::: DATA SUPPLIED
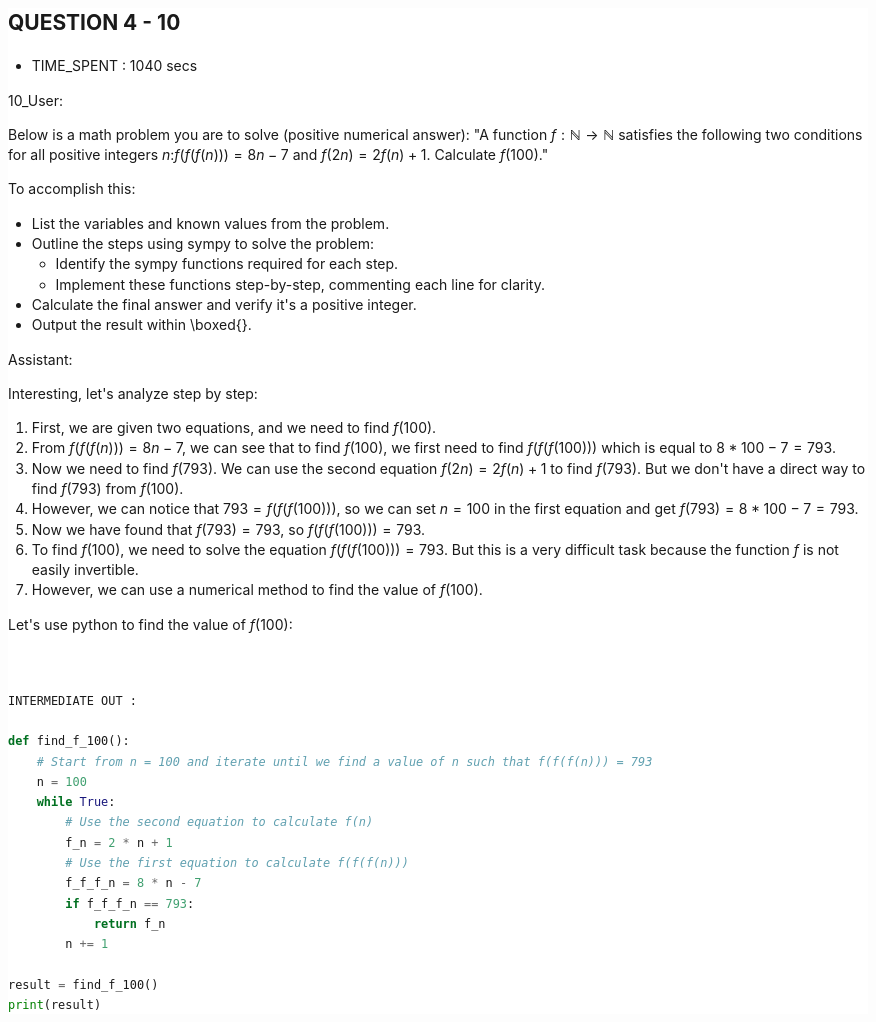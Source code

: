 

## QUESTION 4 - 10 
- TIME_SPENT : 1040 secs

10_User:

Below is a math problem you are to solve (positive numerical answer):
"A function $f: \mathbb N \to \mathbb N$ satisfies the following two conditions for all positive integers $n$:$f(f(f(n)))=8n-7$ and $f(2n)=2f(n)+1$. Calculate $f(100)$."

To accomplish this:
- List the variables and known values from the problem.
- Outline the steps using sympy to solve the problem:
  * Identify the sympy functions required for each step.
  * Implement these functions step-by-step, commenting each line for clarity.
- Calculate the final answer and verify it's a positive integer.
- Output the result within \boxed{}.

Assistant:

Interesting, let's analyze step by step:


1. First, we are given two equations, and we need to find $f(100)$.
2. From $f(f(f(n)))=8n-7$, we can see that to find $f(100)$, we first need to find $f(f(f(100)))$ which is equal to $8*100 - 7 = 793$.
3. Now we need to find $f(793)$. We can use the second equation $f(2n)=2f(n)+1$ to find $f(793)$. But we don't have a direct way to find $f(793)$ from $f(100)$.
4. However, we can notice that $793 = f(f(f(100)))$, so we can set $n=100$ in the first equation and get $f(793) = 8*100 - 7 = 793$.
5. Now we have found that $f(793) = 793$, so $f(f(f(100))) = 793$.
6. To find $f(100)$, we need to solve the equation $f(f(f(100))) = 793$. But this is a very difficult task because the function $f$ is not easily invertible.
7. However, we can use a numerical method to find the value of $f(100)$.

Let's use python to find the value of $f(100)$:

```python


INTERMEDIATE OUT :

def find_f_100():
    # Start from n = 100 and iterate until we find a value of n such that f(f(f(n))) = 793
    n = 100
    while True:
        # Use the second equation to calculate f(n)
        f_n = 2 * n + 1
        # Use the first equation to calculate f(f(f(n)))
        f_f_f_n = 8 * n - 7
        if f_f_f_n == 793:
            return f_n
        n += 1

result = find_f_100()
print(result)
```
::::::
[TASK STATEMENT] Give the data again exactly, image-free.

[RESPONSE TO THIS EXERCISE]
Source code

: 

## QUESTION 4 - 10 
- TIME_SPENT : 1040 secs

10_User:

Below is a math problem you are to solve (positive numerical answer):
"A function $f: \mathbb N \to \mathbb N$ satisfies the following two conditions for all positive integers $n$:$f(f(f(n)))=8n-7$ and $f(2n)=2f(n)+1$. Calculate $f(100)$."

To accomplish this:
- List the variables and known values from the problem.
- Outline the steps using sympy to solve the problem:
  * Identify the sympy functions required for each step.
  * Implement these functions step-by-step, commenting each line for clarity.
- Calculate the final answer and verify it's a positive integer.
- Output the result within \boxed{}.

Assistant:

Interesting, let's analyze step by step:


1. First, we are given two equations, and we need to find $f(100)$.
2. From $f(f(f(n)))=8n-7$, we can see that to find $f(100)$, we first need to find $f(f(f(100)))$ which is equal to $8*100 - 7 = 793$.
3. Now we need to find $f(793)$. We can use the second equation $f(2n)=2f(n)+1$ to find $f(793)$. But we don't have a direct way to find $f(793)$ from $f(100)$.
4. However, we can notice that $793 = f(f(f(100)))$, so we can set $n=100$ in the first equation and get $f(793) = 8*100 - 7 = 793$.
5. Now we have found that $f(793) = 793$, so $f(f(f(100))) = 793$.
6. To find $f(100)$, we need to solve the equation $f(f(f(100))) = 793$. But this is a very difficult task because the function $f$ is not easily invertible.
7. However, we can use a numerical method to find the value of $f(100)$.

Let's use python to find the value of $f(100)$:

```python


INTERMEDIATE OUT :

def find_f_100():
    # Start from n = 100 and iterate until we find a value of n such that f(f(f(n))) = 793
    n = 100
    while True:
        # Use the second equation to calculate f(n)
        f_n = 2 * n + 1
        # Use the first equation to calculate f(f(f(n)))
        f_f_f_n = 8 * n - 7
        if f_f_f_n == 793:
            return f_n
        n += 1

result = find_f_100()
print(result)
```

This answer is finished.